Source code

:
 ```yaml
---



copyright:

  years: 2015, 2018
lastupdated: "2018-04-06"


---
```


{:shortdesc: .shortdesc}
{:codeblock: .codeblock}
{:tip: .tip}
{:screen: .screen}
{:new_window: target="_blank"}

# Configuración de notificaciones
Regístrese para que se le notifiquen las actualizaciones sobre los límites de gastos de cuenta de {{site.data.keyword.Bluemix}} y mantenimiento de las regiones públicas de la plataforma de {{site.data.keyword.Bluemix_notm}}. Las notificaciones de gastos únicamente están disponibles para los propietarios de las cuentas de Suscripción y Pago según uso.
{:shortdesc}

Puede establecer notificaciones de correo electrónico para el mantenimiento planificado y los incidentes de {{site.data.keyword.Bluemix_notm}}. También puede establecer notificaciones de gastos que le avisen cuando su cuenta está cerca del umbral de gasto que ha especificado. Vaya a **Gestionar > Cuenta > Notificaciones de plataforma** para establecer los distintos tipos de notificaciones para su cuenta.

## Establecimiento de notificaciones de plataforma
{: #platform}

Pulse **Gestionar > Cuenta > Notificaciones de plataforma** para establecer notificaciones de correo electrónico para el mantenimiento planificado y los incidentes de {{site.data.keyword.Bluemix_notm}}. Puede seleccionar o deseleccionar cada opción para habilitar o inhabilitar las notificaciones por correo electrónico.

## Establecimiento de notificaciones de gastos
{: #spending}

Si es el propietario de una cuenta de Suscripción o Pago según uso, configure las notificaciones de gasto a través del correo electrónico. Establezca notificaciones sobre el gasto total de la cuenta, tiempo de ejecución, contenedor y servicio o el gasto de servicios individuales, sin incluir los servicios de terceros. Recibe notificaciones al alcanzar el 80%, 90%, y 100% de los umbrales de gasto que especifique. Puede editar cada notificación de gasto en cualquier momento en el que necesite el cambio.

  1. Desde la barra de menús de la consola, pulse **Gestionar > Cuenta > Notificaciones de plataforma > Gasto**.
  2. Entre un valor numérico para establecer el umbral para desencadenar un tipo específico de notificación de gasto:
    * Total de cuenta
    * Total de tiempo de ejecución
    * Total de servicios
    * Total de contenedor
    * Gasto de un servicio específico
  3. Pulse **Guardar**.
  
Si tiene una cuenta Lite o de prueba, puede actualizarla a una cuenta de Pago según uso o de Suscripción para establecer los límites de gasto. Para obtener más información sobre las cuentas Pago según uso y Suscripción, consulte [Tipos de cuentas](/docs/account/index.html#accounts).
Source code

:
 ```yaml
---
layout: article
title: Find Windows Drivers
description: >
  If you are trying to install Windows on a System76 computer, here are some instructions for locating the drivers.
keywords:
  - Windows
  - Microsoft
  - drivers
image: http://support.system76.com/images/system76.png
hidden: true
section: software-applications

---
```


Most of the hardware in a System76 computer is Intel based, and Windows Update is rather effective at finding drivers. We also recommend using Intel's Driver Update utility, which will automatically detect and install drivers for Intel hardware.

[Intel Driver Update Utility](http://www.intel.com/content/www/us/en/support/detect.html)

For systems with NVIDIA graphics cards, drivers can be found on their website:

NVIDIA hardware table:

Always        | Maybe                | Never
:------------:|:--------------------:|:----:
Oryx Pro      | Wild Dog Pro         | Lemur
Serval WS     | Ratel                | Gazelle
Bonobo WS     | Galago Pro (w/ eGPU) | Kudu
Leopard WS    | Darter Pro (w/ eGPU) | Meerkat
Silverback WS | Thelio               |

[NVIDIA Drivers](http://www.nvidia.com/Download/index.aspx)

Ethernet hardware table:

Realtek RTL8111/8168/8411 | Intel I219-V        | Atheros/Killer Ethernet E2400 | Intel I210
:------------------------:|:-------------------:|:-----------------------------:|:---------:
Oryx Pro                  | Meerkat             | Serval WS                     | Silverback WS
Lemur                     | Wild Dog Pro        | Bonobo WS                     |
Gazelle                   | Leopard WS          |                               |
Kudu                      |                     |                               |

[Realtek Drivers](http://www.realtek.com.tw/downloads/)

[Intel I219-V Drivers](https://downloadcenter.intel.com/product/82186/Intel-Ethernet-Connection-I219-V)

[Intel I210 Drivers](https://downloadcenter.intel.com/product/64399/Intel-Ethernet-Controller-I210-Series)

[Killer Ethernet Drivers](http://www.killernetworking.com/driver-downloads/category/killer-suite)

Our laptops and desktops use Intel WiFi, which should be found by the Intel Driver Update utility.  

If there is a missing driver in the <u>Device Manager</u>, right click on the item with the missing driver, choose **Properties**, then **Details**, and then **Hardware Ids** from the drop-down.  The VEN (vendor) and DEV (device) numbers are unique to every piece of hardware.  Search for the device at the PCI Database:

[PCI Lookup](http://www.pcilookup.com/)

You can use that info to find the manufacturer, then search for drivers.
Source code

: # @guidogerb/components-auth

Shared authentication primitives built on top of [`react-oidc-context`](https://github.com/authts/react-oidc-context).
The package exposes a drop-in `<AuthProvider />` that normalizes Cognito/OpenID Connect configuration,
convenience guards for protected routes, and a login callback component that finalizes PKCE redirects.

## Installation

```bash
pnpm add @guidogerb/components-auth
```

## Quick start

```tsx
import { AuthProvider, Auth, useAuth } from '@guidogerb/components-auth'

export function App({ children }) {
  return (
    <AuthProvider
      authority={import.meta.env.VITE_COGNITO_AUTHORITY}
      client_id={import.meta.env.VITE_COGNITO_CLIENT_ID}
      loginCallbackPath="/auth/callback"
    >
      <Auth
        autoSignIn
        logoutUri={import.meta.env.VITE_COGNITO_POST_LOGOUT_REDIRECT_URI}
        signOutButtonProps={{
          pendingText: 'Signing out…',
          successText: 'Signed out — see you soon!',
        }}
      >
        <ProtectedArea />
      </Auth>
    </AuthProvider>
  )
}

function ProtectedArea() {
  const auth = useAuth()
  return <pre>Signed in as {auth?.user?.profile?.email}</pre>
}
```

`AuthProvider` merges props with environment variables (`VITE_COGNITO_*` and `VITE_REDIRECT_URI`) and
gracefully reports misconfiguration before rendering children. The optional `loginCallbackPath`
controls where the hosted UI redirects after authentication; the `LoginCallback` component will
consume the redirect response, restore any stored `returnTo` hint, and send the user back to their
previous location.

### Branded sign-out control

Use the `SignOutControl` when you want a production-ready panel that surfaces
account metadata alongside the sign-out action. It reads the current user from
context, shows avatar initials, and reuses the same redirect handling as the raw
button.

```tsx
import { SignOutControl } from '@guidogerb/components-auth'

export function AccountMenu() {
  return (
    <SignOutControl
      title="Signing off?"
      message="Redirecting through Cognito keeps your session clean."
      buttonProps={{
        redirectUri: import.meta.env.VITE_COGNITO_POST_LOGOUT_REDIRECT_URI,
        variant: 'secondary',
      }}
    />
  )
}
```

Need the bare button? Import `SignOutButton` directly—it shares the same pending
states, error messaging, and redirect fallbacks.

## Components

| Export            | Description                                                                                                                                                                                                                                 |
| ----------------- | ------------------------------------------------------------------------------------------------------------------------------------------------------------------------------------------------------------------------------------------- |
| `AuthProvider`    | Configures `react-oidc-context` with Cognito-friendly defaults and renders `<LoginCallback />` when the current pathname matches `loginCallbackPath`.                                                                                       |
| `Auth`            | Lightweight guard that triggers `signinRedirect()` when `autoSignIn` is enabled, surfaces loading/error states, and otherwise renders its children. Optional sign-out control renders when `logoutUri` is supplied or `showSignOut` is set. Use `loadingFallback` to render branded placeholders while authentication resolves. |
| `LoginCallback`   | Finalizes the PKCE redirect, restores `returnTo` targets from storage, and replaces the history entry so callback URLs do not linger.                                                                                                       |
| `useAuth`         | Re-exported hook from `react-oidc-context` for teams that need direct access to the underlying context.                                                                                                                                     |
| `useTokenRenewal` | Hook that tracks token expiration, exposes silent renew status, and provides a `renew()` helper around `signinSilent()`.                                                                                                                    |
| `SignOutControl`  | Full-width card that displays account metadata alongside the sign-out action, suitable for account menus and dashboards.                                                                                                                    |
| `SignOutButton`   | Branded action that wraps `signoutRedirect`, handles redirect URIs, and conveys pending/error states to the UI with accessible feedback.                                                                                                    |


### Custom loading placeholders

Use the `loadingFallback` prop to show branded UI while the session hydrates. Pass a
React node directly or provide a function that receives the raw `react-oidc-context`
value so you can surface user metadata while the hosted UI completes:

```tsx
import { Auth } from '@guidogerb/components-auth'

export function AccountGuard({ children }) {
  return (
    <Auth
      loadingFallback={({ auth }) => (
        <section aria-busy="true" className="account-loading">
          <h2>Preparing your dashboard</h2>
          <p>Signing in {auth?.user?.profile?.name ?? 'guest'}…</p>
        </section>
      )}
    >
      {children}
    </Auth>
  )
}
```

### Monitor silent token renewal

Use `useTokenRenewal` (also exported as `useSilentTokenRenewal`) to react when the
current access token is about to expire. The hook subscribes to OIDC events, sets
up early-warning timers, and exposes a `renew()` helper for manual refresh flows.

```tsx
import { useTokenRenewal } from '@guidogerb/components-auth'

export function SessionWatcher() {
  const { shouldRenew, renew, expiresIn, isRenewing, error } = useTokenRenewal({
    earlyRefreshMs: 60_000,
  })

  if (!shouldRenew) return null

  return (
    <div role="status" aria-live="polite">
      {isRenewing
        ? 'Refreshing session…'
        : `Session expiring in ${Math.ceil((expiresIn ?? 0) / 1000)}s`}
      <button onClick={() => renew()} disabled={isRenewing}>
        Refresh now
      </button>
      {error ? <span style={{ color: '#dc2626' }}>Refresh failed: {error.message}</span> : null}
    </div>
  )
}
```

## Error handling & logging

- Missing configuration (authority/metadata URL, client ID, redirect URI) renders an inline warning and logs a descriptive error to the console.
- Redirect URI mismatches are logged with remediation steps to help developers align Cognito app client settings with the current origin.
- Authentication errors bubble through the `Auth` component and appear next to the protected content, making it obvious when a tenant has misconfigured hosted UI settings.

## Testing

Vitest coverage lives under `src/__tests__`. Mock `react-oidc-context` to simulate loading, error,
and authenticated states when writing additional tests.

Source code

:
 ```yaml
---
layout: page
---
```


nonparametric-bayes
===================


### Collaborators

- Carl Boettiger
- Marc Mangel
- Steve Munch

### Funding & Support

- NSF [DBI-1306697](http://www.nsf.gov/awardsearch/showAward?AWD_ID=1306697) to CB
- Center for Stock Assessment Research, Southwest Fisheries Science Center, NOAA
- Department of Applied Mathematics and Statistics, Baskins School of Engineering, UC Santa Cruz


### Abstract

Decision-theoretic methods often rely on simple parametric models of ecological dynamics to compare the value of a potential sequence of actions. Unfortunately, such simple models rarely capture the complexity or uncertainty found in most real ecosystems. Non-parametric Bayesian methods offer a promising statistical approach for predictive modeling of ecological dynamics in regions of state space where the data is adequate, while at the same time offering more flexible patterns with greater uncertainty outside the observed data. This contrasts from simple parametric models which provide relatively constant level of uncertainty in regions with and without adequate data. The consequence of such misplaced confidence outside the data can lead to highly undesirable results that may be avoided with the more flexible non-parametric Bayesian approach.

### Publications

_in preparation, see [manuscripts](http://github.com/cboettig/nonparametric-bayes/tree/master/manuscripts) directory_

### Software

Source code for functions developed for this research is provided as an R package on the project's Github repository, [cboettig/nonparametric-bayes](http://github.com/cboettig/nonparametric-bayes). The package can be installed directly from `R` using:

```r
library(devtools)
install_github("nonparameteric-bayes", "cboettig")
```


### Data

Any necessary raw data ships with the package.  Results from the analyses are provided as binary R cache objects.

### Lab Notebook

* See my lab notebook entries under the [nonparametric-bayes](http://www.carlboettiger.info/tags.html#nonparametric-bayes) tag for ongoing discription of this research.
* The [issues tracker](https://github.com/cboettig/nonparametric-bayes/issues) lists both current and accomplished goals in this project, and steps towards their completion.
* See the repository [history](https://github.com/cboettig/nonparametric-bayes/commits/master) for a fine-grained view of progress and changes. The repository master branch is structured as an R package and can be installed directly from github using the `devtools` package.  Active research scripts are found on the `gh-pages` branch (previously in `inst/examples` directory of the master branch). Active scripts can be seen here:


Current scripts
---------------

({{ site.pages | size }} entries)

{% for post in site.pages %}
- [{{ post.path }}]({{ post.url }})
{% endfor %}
= = = =
WHAT THE TASK REQUIRES:
Your answer should be one number: how many lines in the records above include "gastos".

SOLUTION TO THE EXERCISE:
3